> _Your goal_
Scan the material below and report how many lines include the string "χρήση"; nothing else belongs in the reply.

> _Input material_
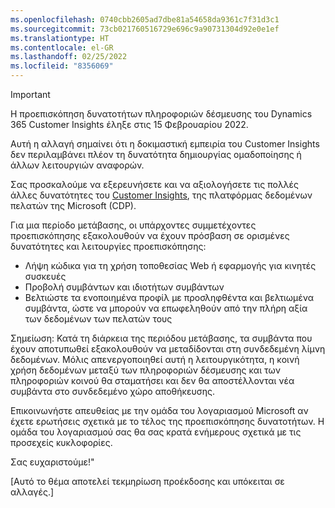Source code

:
 ```yaml
---
ms.openlocfilehash: 0740cbb2605ad7dbe81a54658da9361c7f31d3c1
ms.sourcegitcommit: 73cb021760516729e696c9a90731304d92e0e1ef
ms.translationtype: HT
ms.contentlocale: el-GR
ms.lasthandoff: 02/25/2022
ms.locfileid: "8356069"
---
```


> [!IMPORTANT]
> Η προεπισκόπηση δυνατοτήτων πληροφοριών δέσμευσης του Dynamics 365 Customer Insights έληξε στις 15 Φεβρουαρίου 2022.  
>
>Αυτή η αλλαγή σημαίνει ότι η δοκιμαστική εμπειρία του Customer Insights δεν περιλαμβάνει πλέον τη δυνατότητα δημιουργίας ομαδοποίησης ή άλλων λειτουργιών αναφορών.
>
> Σας προσκαλούμε να εξερευνήσετε και να αξιολογήσετε τις πολλές άλλες δυνατότητες του [Customer Insights](https://dynamics.microsoft.com/ai/customer-insights/), της πλατφόρμας δεδομένων πελατών της Microsoft (CDP).    
>  
> Για μια περίοδο μετάβασης, οι υπάρχοντες συμμετέχοντες προεπισκόπησης εξακολουθούν να έχουν πρόσβαση σε ορισμένες δυνατότητες και λειτουργίες προεπισκόπησης:
> 
> - Λήψη κώδικα για τη χρήση τοποθεσίας Web ή εφαρμογής για κινητές συσκευές 
> - Προβολή συμβάντων και ιδιοτήτων συμβάντων 
> - Βελτιώστε τα ενοποιημένα προφίλ με προσληφθέντα και βελτιωμένα συμβάντα, ώστε να μπορούν να επωφεληθούν από την πλήρη αξία των δεδομένων των πελατών τους
>  
> Σημείωση: Κατά τη διάρκεια της περιόδου μετάβασης, τα συμβάντα που έχουν αποτυπωθεί εξακολουθούν να μεταδίδονται στη συνδεδεμένη λίμνη δεδομένων. Μόλις απενεργοποιηθεί αυτή η λειτουργικότητα, η κοινή χρήση δεδομένων μεταξύ των πληροφοριών δέσμευσης και των πληροφοριών κοινού θα σταματήσει και δεν θα αποστέλλονται νέα συμβάντα στο συνδεδεμένο χώρο αποθήκευσης.
>
> Επικοινωνήστε απευθείας με την ομάδα του λογαριασμού Microsoft αν έχετε ερωτήσεις σχετικά με το τέλος της προεπισκόπησης δυνατοτήτων. Η ομάδα του λογαριασμού σας θα σας κρατά ενήμερους σχετικά με τις προσεχείς κυκλοφορίες. 
>
>Σας ευχαριστούμε!"


[Αυτό το θέμα αποτελεί τεκμηρίωση προέκδοσης και υπόκειται σε αλλαγές.]
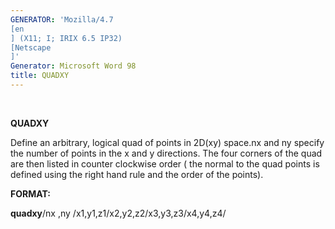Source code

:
 ```yaml
---
GENERATOR: 'Mozilla/4.7 
[en
] (X11; I; IRIX 6.5 IP32) 
[Netscape
]'
Generator: Microsoft Word 98
title: QUADXY
---
```


 

 **QUADXY**

  Define an arbitrary, logical quad of points in 2D(xy) space.nx and
  ny specify the number of points in the x and y directions. The four
  corners of the quad are then listed in counter clockwise order ( the
  normal to the quad points is defined using the right hand rule and
  the order of the points).

**FORMAT:**

**quadxy**/nx ,ny /x1,y1,z1/x2,y2,z2/x3,y3,z3/x4,y4,z4/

> _Written answer_
2